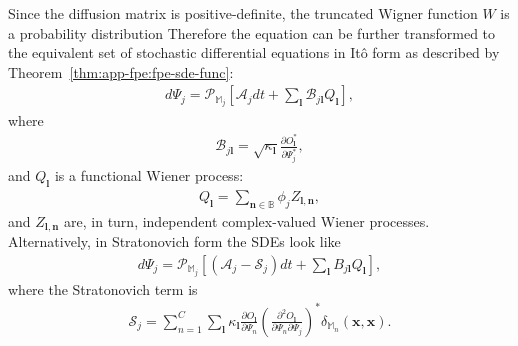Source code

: \documentclass[12pt,aip,jmp,amssymb,amsmath]{revtex4-1}
\begin{document}
Since the diffusion matrix is positive-definite, the truncated Wigner function $W$ is a probability distribution
Therefore the equation can be further transformed to the equivalent set of stochastic differential equations in It\^{o} form as described by Theorem~\ref{thm:app-fpe:fpe-sde-func}:
\begin{equation}\label{eqn:fpe:sdes}\begin{split}
    d\Psi_j = \mathcal{P}_{\mathbb{M}_j} \left[
        \mathcal{A}_j dt + \sum_{\boldsymbol{l}} \mathcal{B}_{j \boldsymbol{l}} Q_{\boldsymbol{l}}
    \right],
\end{split}\end{equation}
where
\begin{equation}\begin{split}
    \mathcal{B}_{j \boldsymbol{l}} = \sqrt{\kappa_{\boldsymbol{l}}} \frac{\partial O_{\boldsymbol{l}}^*}{\partial \Psi_j^*},
\end{split}\end{equation}
and $Q_{\boldsymbol{l}}$ is a functional Wiener process:
\begin{equation}\begin{split}
    Q_{\boldsymbol{l}} = \sum_{\boldsymbol{n} \in \mathbb{B}} \phi_j Z_{\boldsymbol{l},\boldsymbol{n}},
\end{split}\end{equation}
and $Z_{\boldsymbol{l},\boldsymbol{n}}$ are, in turn, independent complex-valued Wiener processes.
Alternatively, in Stratonovich form the SDEs look like
\begin{equation}\begin{split}
    d\Psi_j = \mathcal{P}_{\mathbb{M}_j} \left[
        (\mathcal{A}_j - \mathcal{S}_j) dt + \sum_{\boldsymbol{l}} B_{j \boldsymbol{l}} Q_{\boldsymbol{l}}
    \right],
\end{split}\end{equation}
where the Stratonovich term is
\begin{equation}\begin{split}
    \mathcal{S}_j
    = \sum_{n=1}^C \sum_{\boldsymbol{l}} \kappa_{\boldsymbol{l}}
        \frac{\partial O_{\boldsymbol{l}}}{\partial \Psi_n}
        \left(\frac{\partial^2 O_{\boldsymbol{l}}}{\partial \Psi_n \partial \Psi_j} \right)^*
        \delta_{\mathbb{M}_n} (\boldsymbol{x}, \boldsymbol{x}).
\end{split}\end{equation}
\end{document}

What this task involves: Return every line above exactly, omitting images.

Response to the task:
Source code

: \documentclass[12pt,aip,jmp,amssymb,amsmath]{revtex4-1}
\begin{document}
Since the diffusion matrix is positive-definite, the truncated Wigner function $W$ is a probability distribution
Therefore the equation can be further transformed to the equivalent set of stochastic differential equations in It\^{o} form as described by Theorem~\ref{thm:app-fpe:fpe-sde-func}:
\begin{equation}\label{eqn:fpe:sdes}\begin{split}
    d\Psi_j = \mathcal{P}_{\mathbb{M}_j} \left[
        \mathcal{A}_j dt + \sum_{\boldsymbol{l}} \mathcal{B}_{j \boldsymbol{l}} Q_{\boldsymbol{l}}
    \right],
\end{split}\end{equation}
where
\begin{equation}\begin{split}
    \mathcal{B}_{j \boldsymbol{l}} = \sqrt{\kappa_{\boldsymbol{l}}} \frac{\partial O_{\boldsymbol{l}}^*}{\partial \Psi_j^*},
\end{split}\end{equation}
and $Q_{\boldsymbol{l}}$ is a functional Wiener process:
\begin{equation}\begin{split}
    Q_{\boldsymbol{l}} = \sum_{\boldsymbol{n} \in \mathbb{B}} \phi_j Z_{\boldsymbol{l},\boldsymbol{n}},
\end{split}\end{equation}
and $Z_{\boldsymbol{l},\boldsymbol{n}}$ are, in turn, independent complex-valued Wiener processes.
Alternatively, in Stratonovich form the SDEs look like
\begin{equation}\begin{split}
    d\Psi_j = \mathcal{P}_{\mathbb{M}_j} \left[
        (\mathcal{A}_j - \mathcal{S}_j) dt + \sum_{\boldsymbol{l}} B_{j \boldsymbol{l}} Q_{\boldsymbol{l}}
    \right],
\end{split}\end{equation}
where the Stratonovich term is
\begin{equation}\begin{split}
    \mathcal{S}_j
    = \sum_{n=1}^C \sum_{\boldsymbol{l}} \kappa_{\boldsymbol{l}}
        \frac{\partial O_{\boldsymbol{l}}}{\partial \Psi_n}
        \left(\frac{\partial^2 O_{\boldsymbol{l}}}{\partial \Psi_n \partial \Psi_j} \right)^*
        \delta_{\mathbb{M}_n} (\boldsymbol{x}, \boldsymbol{x}).
\end{split}\end{equation}
\end{document}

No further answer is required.